Le 1700 La Poste n’est ni un musée ni une galerie, mais un lieu d’exposition libre, ouvert au public et dédié à des peintres, sculpteurs et graveurs québécois. Rencontre avec la visionnaire du projet : Isabelle de Mévius.

« J’ai appris le marché québécois »

Le 1700 La Poste, lieu privé consacré aux arts visuels et à ses enjeux discursifs, a gagné son pari : celui de l’émergence de l’art contemporain québécois.

Inaugurée en 2013, après presque 4 ans de travaux, cette ancienne poste transformée en vitrine sur l’art est le dernier projet d’Isabelle de Mévius, une descendante de la noblesse wallonne et membre d’une des trois familles les plus fortunées de Belgique, passionnée d’art et de psychanalyse.

Mais qu’est-ce qui pousse une riche héritière à ouvrir une galerie dans le Quartier de l’innovation de Montréal? Madame de Mévius confie qu’elle venait au Québec « de façon sporadique depuis 1992 pour assister à des séminaires de psychanalyse ». En 2002, elle décide de faire le saut et de s’établir à Montréal en y achetant une maison. « Quand je me suis installée, j’ai été confrontée à tout un milieu intellectuel de psychanalystes, de philosophes et d’artistes. », explique-t-elle. De ce cercle, elle rencontrera le premier artiste québécois qu’elle publiera: Michel Casavant. Elle aime son travail, mais remarque qu’il est peu ou pas représenté. « Pour lancer sa carrière, j’ai pensé faire un livre et inviter des écrivains, mais aussi des psychanalystes pour parler de son travail. C’était mon premier livre. Je n’avais jamais fait de livre avant. C’est ainsi que j’ai commencé à m’occuper de la cause des artistes au Québec. »

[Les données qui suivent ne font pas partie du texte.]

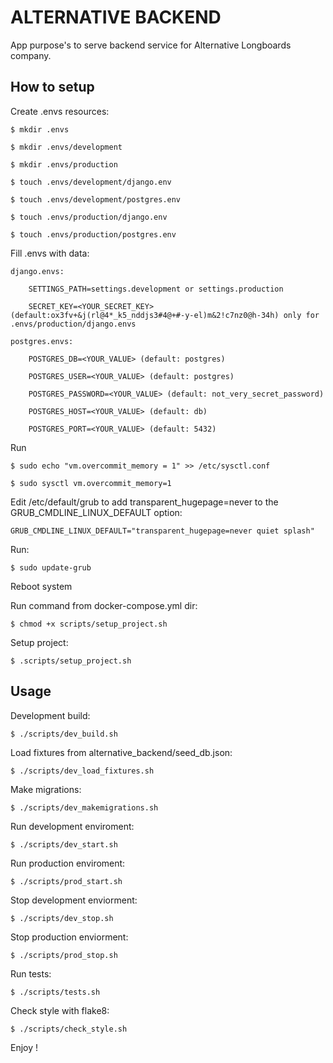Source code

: ALTERNATIVE BACKEND
===================

App purpose's to serve backend service for Alternative Longboards company.


How to setup
------------

Create .envs resources:

	$ mkdir .envs

	$ mkdir .envs/development

	$ mkdir .envs/production

	$ touch .envs/development/django.env

	$ touch .envs/development/postgres.env

	$ touch .envs/production/django.env

	$ touch .envs/production/postgres.env


Fill .envs with data:

	django.envs:

		SETTINGS_PATH=settings.development or settings.production

		SECRET_KEY=<YOUR_SECRET_KEY> (default:ox3fv+&j(rl@4*_k5_nddjs3#4@+#-y-el)m&2!c7nz0@h-34h) only for .envs/production/django.envs

	postgres.envs:

		POSTGRES_DB=<YOUR_VALUE> (default: postgres)

		POSTGRES_USER=<YOUR_VALUE> (default: postgres)

		POSTGRES_PASSWORD=<YOUR_VALUE> (default: not_very_secret_password)

		POSTGRES_HOST=<YOUR_VALUE> (default: db)

		POSTGRES_PORT=<YOUR_VALUE> (default: 5432)


Run

	$ sudo echo "vm.overcommit_memory = 1" >> /etc/sysctl.conf

	$ sudo sysctl vm.overcommit_memory=1


Edit /etc/default/grub to add transparent_hugepage=never to the GRUB_CMDLINE_LINUX_DEFAULT option:

	GRUB_CMDLINE_LINUX_DEFAULT="transparent_hugepage=never quiet splash"


Run:

	$ sudo update-grub


Reboot system


Run command from docker-compose.yml dir:

	$ chmod +x scripts/setup_project.sh


Setup project:

	$ .scripts/setup_project.sh


Usage
-----

Development build:

	$ ./scripts/dev_build.sh

Load fixtures from alternative_backend/seed_db.json:

	$ ./scripts/dev_load_fixtures.sh

Make migrations:

	$ ./scripts/dev_makemigrations.sh

Run development enviroment:

	$ ./scripts/dev_start.sh

Run production enviroment:

	$ ./scripts/prod_start.sh

Stop development enviorment:

	$ ./scripts/dev_stop.sh

Stop production enviorment:

	$ ./scripts/prod_stop.sh

Run tests:

	$ ./scripts/tests.sh

Check style with flake8:

	$ ./scripts/check_style.sh


Enjoy !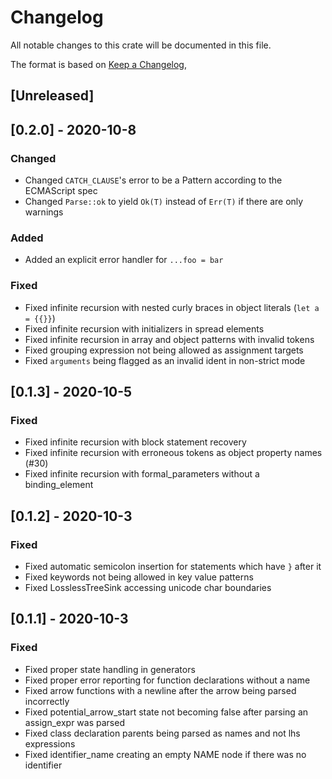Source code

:# Changelog

All notable changes to this crate will be documented in this file.

The format is based on [Keep a Changelog](https://keepachangelog.com/en/1.0.0/),

## [Unreleased]

## [0.2.0] - 2020-10-8

### Changed

- Changed `CATCH_CLAUSE`'s error to be a Pattern according to the ECMAScript spec
- Changed `Parse::ok` to yield `Ok(T)` instead of `Err(T)` if there are only warnings

### Added

- Added an explicit error handler for `...foo = bar`

### Fixed

- Fixed infinite recursion with nested curly braces in object literals (`let a = {{}}`)
- Fixed infinite recursion with initializers in spread elements
- Fixed infinite recursion in array and object patterns with invalid tokens
- Fixed grouping expression not being allowed as assignment targets
- Fixed `arguments` being flagged as an invalid ident in non-strict mode

## [0.1.3] - 2020-10-5

### Fixed

- Fixed infinite recursion with block statement recovery
- Fixed infinite recursion with erroneous tokens as object property names (#30)
- Fixed infinite recursion with formal_parameters without a binding_element

## [0.1.2] - 2020-10-3

### Fixed

- Fixed automatic semicolon insertion for statements which have `}` after it
- Fixed keywords not being allowed in key value patterns
- Fixed LosslessTreeSink accessing unicode char boundaries

## [0.1.1] - 2020-10-3

### Fixed

- Fixed proper state handling in generators
- Fixed proper error reporting for function declarations without a name
- Fixed arrow functions with a newline after the arrow being parsed incorrectly
- Fixed potential_arrow_start state not becoming false after parsing an assign_expr was parsed
- Fixed class declaration parents being parsed as names and not lhs expressions
- Fixed identifier_name creating an empty NAME node if there was no identifier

Le livre est si réussi, que les amis de M. Casavant sollicitent rapidement Isabelle de Mévius pour réitérer l’expérience avec leur propre travail. « Finalement, je me suis dit qu’il fallait les exposer. J’ai cherché dans tout Montréal un lieu pour ce projet. » Le local qui la séduit, Mme de Mévius le connait bien puisqu’il appartient à un antiquaire chez qui elle venait chercher meubles et objets pour sa maison. « J’étais donc habituée au quartier. », se souvient-elle.

Une nouvelle approche

Le 1700 La Poste accueille deux grosses expositions par an qui gardent l’affiche pendant 3 mois. Elles sont pensées et assemblées le plus justement possible. À chaque fois, ce sont six personnes qui travaillent ensemble pour réfléchir et bâtir l’exposition; parmi elles, on compte deux architectes, un graphiste ainsi que l’artiste du moment.

« L’originalité de mon histoire, c’est peut-être notre façon de procéder : on encadre bien l’artiste et on entre au fond de ce qu’il dit, on le décortique, on essaye de le comprendre intellectuellement, philosophiquement, artistiquement et historiquement. »  Selon Mme de Mévius, il y a plusieurs avenues pour comprendre une œuvre d’art. Et le 1700 La Poste les emprunte toutes!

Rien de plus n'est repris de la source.